**AIM OF THE TASK:** Your task is to repeat exactly the lines below between the line holding "- **Voice Training:**" and the line holding "2. **Test RPM", inclusive, and only those.

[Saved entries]
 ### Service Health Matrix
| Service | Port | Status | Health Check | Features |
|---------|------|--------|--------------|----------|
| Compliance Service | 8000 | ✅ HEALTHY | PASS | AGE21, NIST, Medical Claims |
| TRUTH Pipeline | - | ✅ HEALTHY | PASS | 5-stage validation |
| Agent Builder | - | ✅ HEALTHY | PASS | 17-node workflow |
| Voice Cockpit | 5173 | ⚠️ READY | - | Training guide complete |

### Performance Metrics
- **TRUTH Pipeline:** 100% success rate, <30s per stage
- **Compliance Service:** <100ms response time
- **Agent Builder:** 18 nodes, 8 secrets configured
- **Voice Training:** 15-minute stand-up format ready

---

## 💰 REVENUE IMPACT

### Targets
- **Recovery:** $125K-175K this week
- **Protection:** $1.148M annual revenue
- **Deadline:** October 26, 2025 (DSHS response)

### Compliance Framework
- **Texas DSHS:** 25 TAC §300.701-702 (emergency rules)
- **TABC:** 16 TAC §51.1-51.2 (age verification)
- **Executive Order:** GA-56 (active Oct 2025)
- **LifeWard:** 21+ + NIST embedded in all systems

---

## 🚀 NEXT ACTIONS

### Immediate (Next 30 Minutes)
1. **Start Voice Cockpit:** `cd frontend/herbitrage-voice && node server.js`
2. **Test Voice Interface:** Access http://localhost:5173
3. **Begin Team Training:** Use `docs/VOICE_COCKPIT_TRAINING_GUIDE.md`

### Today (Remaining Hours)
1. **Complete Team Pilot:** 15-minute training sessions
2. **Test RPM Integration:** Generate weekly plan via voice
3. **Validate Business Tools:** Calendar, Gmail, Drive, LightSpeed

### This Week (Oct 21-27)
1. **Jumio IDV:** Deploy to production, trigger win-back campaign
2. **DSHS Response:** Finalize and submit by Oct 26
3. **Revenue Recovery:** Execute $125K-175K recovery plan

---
* * *
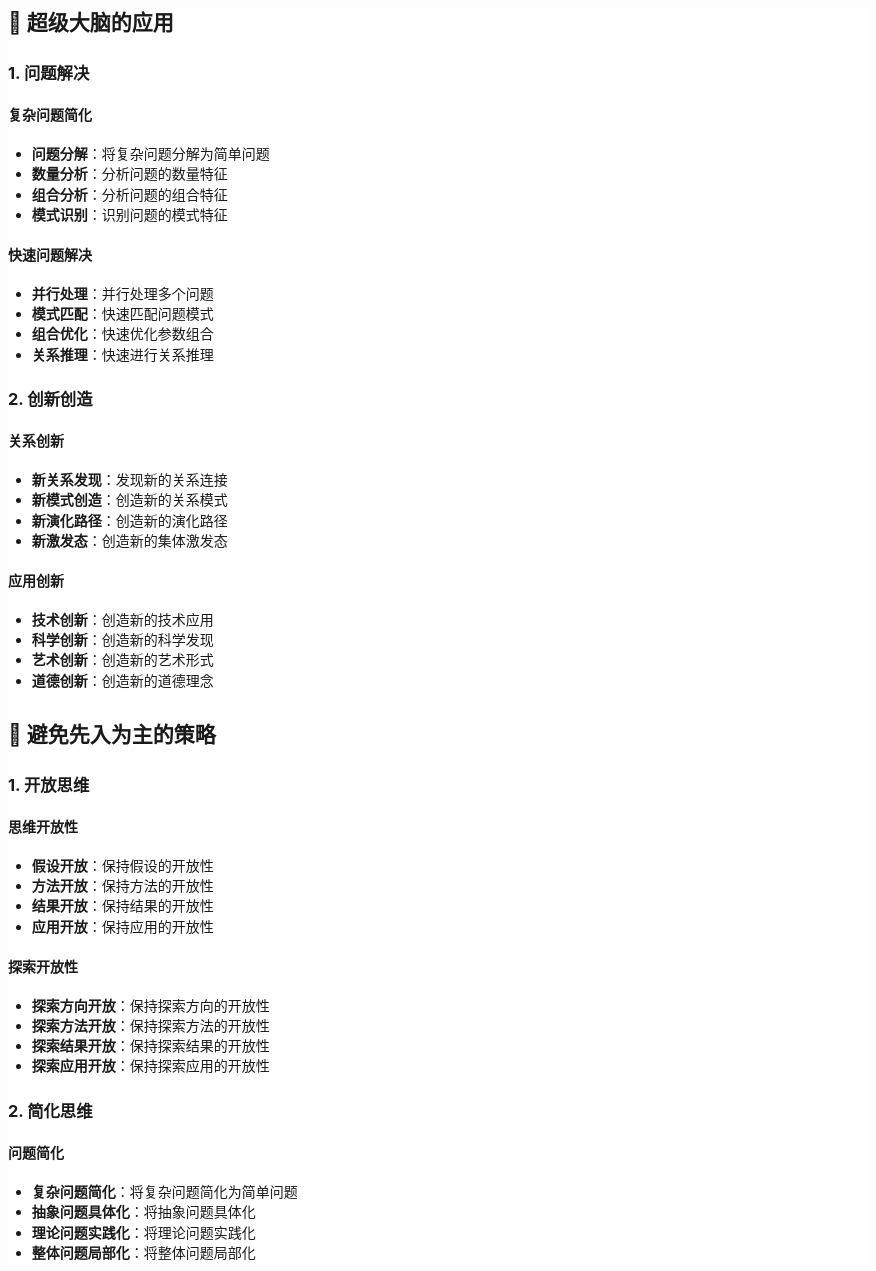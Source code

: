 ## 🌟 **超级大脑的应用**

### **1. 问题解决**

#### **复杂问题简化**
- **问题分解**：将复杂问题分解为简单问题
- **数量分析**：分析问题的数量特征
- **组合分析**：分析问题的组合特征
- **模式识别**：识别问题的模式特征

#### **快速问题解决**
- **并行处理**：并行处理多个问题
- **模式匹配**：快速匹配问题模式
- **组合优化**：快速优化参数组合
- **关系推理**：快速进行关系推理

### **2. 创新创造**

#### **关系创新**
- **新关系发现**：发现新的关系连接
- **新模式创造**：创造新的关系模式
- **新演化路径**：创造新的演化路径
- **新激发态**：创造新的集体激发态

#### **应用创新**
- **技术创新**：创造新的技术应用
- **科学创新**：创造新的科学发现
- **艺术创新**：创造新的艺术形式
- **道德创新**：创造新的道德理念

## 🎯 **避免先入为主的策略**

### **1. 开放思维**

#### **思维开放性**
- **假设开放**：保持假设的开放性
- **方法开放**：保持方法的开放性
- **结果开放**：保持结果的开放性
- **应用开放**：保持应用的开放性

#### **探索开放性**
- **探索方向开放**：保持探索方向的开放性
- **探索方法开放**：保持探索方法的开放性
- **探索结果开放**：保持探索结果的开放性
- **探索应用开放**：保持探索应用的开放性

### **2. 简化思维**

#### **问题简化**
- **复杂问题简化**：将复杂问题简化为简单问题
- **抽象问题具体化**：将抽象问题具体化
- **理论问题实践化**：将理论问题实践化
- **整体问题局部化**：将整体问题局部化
---
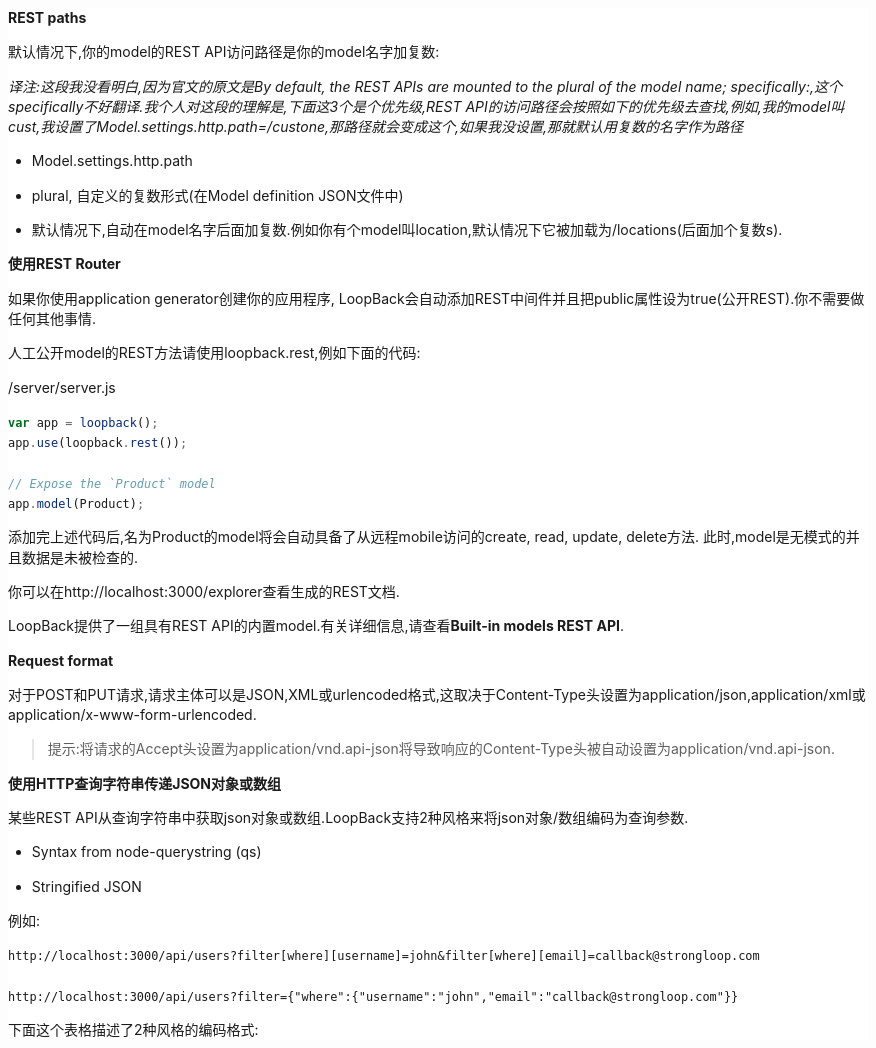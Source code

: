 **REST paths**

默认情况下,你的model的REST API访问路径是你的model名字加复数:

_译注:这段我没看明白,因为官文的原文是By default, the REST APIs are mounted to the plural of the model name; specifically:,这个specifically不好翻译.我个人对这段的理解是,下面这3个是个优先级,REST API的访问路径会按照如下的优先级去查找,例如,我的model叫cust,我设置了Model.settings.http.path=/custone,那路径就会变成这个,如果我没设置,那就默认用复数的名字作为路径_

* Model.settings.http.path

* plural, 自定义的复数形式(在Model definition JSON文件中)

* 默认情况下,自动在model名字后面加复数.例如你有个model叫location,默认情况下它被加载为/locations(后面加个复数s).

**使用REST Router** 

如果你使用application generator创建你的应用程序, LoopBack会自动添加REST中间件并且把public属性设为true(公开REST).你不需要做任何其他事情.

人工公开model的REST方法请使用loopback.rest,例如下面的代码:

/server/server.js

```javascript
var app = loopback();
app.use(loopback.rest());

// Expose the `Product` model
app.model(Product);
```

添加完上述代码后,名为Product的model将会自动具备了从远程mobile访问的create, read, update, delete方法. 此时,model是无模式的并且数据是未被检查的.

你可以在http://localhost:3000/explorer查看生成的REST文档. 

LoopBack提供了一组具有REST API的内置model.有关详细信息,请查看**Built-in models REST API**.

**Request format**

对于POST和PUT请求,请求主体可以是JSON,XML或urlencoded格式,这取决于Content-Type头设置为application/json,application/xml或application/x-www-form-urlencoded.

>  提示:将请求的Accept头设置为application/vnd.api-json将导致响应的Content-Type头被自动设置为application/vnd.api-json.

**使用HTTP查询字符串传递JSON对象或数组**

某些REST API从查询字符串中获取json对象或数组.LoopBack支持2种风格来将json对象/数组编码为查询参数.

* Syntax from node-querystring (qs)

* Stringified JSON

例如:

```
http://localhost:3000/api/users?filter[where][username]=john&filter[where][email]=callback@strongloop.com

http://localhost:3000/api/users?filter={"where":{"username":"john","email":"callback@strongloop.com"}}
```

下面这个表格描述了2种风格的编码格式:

**ANSWER BOX:**
- **Voice Training:** 15-minute stand-up format ready

---

## 💰 REVENUE IMPACT

### Targets
- **Recovery:** $125K-175K this week
- **Protection:** $1.148M annual revenue
- **Deadline:** October 26, 2025 (DSHS response)

### Compliance Framework
- **Texas DSHS:** 25 TAC §300.701-702 (emergency rules)
- **TABC:** 16 TAC §51.1-51.2 (age verification)
- **Executive Order:** GA-56 (active Oct 2025)
- **LifeWard:** 21+ + NIST embedded in all systems

---

## 🚀 NEXT ACTIONS

### Immediate (Next 30 Minutes)
1. **Start Voice Cockpit:** `cd frontend/herbitrage-voice && node server.js`
2. **Test Voice Interface:** Access http://localhost:5173
3. **Begin Team Training:** Use `docs/VOICE_COCKPIT_TRAINING_GUIDE.md`

### Today (Remaining Hours)
1. **Complete Team Pilot:** 15-minute training sessions
2. **Test RPM Integration:** Generate weekly plan via voice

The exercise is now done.